Assignment:
Every line with the string "repozytorium" must be copied from the entries below.

Data entries:
--------------------
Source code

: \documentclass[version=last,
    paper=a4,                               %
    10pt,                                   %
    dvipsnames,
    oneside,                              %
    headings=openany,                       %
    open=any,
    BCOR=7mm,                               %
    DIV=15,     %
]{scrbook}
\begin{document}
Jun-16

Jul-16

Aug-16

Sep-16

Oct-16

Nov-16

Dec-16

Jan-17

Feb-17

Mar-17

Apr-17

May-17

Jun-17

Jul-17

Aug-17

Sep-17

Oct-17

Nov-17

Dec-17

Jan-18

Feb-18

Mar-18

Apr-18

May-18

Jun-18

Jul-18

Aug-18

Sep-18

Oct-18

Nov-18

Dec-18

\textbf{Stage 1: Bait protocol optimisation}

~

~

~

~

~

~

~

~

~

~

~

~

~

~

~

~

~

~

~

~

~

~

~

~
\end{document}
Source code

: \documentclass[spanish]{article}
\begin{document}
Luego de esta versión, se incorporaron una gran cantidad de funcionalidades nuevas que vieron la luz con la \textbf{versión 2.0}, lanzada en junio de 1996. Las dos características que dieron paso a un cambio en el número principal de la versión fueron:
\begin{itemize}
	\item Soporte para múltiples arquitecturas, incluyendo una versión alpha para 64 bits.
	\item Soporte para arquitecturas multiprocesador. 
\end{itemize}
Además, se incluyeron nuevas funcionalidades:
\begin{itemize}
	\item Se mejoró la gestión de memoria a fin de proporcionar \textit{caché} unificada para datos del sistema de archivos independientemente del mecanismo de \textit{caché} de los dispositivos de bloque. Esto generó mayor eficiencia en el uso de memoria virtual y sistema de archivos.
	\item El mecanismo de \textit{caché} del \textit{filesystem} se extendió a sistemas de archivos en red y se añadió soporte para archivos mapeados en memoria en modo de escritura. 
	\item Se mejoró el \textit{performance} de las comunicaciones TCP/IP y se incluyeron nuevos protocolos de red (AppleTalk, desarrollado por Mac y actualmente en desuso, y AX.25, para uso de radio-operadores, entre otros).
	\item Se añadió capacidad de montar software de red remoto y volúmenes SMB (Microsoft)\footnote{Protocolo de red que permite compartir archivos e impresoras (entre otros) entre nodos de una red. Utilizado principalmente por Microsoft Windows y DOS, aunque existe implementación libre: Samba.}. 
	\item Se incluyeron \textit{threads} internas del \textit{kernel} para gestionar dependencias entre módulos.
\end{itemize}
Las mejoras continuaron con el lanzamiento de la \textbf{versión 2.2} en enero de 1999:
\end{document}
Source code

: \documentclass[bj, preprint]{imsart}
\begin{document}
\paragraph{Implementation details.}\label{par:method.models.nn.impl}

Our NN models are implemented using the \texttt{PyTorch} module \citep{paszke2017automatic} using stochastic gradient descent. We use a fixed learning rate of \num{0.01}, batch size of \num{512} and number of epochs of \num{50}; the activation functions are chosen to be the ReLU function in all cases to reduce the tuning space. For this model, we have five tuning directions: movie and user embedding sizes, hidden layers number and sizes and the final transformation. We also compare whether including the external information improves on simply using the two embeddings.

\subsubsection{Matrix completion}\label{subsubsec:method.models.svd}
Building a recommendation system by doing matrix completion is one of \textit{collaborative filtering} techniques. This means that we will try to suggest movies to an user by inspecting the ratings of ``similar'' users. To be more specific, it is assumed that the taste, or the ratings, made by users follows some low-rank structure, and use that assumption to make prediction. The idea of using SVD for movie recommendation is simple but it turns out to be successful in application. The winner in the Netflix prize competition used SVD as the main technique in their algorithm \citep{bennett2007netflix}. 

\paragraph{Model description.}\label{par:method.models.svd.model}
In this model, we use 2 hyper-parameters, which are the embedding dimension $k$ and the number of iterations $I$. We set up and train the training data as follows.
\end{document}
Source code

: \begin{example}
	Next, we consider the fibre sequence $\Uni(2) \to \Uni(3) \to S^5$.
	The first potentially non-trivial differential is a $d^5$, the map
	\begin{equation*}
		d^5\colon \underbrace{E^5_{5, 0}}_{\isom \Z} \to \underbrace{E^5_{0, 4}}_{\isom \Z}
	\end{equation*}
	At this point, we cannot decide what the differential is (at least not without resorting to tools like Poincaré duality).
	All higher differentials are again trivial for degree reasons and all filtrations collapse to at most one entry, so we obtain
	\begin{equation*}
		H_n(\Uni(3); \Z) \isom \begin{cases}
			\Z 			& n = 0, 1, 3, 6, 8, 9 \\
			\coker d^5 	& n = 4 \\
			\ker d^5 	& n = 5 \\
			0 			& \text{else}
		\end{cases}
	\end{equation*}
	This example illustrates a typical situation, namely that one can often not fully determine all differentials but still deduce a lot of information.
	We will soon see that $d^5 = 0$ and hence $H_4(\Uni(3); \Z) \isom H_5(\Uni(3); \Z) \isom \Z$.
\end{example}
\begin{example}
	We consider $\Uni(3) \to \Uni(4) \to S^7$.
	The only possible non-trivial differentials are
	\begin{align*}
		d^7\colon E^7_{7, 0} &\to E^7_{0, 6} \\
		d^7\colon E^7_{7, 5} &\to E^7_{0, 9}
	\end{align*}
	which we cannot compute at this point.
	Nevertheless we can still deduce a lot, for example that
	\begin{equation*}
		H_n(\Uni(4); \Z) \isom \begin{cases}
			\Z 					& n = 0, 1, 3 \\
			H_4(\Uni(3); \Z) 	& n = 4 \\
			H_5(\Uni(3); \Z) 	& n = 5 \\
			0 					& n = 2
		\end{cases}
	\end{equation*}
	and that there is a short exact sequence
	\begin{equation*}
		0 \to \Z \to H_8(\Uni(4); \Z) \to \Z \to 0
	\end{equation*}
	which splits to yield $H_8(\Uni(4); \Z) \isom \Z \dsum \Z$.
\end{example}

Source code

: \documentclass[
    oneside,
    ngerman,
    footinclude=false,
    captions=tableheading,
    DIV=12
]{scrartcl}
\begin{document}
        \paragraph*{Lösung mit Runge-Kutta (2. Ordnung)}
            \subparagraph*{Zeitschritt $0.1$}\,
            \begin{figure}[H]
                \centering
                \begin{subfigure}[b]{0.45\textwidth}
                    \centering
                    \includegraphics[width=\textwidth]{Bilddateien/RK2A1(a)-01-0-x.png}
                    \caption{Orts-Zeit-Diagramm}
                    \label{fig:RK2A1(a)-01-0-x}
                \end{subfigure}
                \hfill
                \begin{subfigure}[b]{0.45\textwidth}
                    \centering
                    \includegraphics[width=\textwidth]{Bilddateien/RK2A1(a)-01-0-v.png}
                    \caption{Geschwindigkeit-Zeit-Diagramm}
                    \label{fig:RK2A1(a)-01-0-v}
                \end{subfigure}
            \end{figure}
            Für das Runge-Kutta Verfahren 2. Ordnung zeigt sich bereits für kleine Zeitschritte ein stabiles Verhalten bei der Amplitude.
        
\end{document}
--------------------
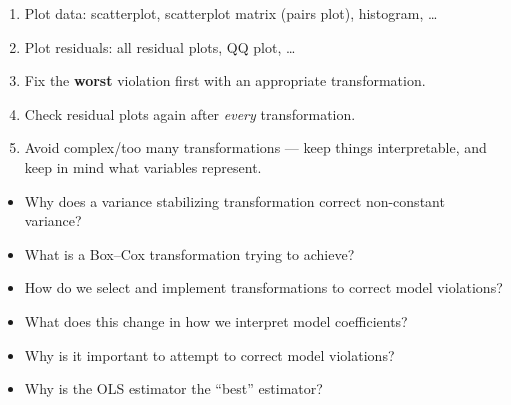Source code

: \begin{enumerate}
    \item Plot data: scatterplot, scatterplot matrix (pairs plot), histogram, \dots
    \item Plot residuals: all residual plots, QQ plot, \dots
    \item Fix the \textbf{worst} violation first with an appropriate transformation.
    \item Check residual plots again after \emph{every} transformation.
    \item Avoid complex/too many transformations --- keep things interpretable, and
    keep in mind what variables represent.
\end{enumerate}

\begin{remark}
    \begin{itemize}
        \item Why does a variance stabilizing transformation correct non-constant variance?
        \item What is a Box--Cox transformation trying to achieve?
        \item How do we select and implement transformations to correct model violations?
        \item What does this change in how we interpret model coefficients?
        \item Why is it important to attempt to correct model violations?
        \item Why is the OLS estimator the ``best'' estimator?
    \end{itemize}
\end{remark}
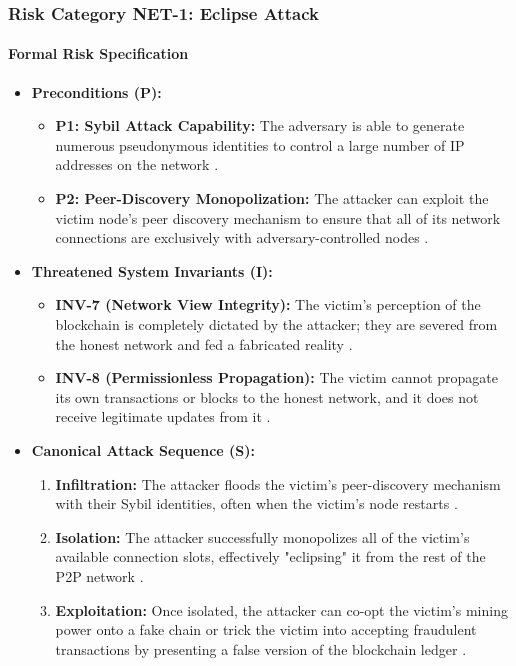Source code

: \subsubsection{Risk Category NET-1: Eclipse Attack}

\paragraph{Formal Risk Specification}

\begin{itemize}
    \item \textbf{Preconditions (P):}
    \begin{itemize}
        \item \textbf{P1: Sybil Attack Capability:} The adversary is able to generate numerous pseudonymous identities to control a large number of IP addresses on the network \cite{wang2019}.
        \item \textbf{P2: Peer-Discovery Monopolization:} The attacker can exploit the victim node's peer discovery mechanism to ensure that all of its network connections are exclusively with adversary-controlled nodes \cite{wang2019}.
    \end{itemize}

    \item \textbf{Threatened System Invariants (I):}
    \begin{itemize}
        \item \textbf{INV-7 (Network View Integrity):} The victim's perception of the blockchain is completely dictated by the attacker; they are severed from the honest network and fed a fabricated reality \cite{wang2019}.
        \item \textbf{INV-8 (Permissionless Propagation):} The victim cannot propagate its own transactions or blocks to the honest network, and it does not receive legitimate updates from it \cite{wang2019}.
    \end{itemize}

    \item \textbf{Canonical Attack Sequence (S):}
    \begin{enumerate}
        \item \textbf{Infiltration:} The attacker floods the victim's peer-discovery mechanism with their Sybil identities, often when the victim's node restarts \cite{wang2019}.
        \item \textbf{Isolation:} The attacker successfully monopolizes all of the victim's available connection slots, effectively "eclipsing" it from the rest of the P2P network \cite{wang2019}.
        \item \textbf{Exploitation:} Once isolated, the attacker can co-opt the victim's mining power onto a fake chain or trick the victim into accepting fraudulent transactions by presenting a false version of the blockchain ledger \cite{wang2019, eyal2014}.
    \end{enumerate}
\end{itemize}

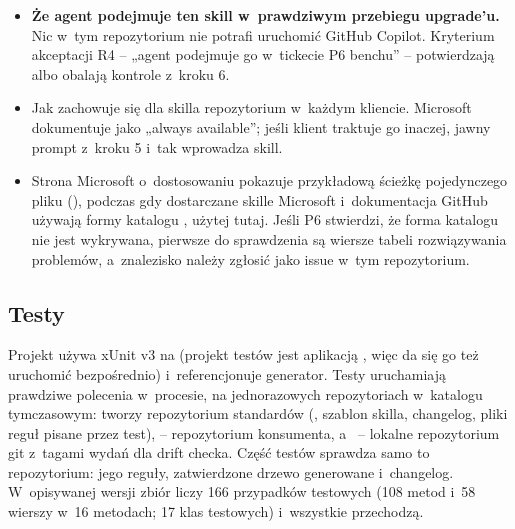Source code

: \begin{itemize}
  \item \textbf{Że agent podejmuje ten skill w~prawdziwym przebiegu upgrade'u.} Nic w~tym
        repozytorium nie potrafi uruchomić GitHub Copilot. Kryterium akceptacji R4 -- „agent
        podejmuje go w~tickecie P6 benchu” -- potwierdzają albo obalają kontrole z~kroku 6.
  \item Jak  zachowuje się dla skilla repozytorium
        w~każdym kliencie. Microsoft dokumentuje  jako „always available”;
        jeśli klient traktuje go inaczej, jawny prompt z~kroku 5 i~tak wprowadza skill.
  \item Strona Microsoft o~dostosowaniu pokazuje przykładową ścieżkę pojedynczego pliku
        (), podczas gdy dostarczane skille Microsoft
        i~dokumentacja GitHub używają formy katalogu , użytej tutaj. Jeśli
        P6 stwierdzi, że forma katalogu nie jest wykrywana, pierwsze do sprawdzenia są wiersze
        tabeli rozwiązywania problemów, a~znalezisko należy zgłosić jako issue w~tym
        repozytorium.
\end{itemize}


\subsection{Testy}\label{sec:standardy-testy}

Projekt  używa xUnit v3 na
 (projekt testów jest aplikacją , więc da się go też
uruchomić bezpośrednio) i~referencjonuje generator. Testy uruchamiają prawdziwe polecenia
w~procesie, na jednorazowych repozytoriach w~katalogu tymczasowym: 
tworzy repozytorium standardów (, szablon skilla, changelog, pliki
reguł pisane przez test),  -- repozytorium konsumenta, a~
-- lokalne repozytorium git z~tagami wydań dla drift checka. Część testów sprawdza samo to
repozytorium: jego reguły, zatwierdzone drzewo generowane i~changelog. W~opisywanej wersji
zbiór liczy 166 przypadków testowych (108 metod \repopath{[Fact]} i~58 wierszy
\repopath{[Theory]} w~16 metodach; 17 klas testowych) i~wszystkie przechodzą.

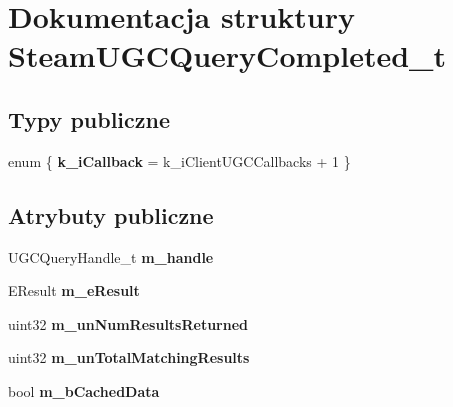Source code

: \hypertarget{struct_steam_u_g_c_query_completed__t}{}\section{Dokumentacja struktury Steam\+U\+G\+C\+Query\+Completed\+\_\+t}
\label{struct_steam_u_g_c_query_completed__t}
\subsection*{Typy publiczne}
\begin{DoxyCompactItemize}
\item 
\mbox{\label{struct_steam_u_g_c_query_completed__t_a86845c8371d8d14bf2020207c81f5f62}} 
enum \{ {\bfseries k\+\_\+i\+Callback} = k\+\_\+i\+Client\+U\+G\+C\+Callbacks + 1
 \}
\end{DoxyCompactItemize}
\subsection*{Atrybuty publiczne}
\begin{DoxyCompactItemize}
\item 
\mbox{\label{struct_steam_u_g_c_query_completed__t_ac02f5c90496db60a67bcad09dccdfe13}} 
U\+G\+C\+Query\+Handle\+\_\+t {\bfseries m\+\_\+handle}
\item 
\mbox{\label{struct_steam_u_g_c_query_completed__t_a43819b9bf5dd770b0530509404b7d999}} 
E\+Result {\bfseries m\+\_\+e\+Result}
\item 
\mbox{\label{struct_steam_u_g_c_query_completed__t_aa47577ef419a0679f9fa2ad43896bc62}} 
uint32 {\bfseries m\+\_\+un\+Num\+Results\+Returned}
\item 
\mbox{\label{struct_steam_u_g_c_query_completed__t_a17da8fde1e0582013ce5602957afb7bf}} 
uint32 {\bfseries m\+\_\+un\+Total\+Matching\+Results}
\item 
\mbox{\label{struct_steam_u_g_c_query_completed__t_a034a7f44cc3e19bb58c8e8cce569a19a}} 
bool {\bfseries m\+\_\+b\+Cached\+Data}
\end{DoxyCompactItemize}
--------------------
Result for this exercise:
        repozytorium nie potrafi uruchomić GitHub Copilot. Kryterium akceptacji R4 -- „agent
  \item Jak  zachowuje się dla skilla repozytorium
        repozytorium.
tworzy repozytorium standardów (, szablon skilla, changelog, pliki
reguł pisane przez test),  -- repozytorium konsumenta, a~
-- lokalne repozytorium git z~tagami wydań dla drift checka. Część testów sprawdza samo to
repozytorium: jego reguły, zatwierdzone drzewo generowane i~changelog. W~opisywanej wersji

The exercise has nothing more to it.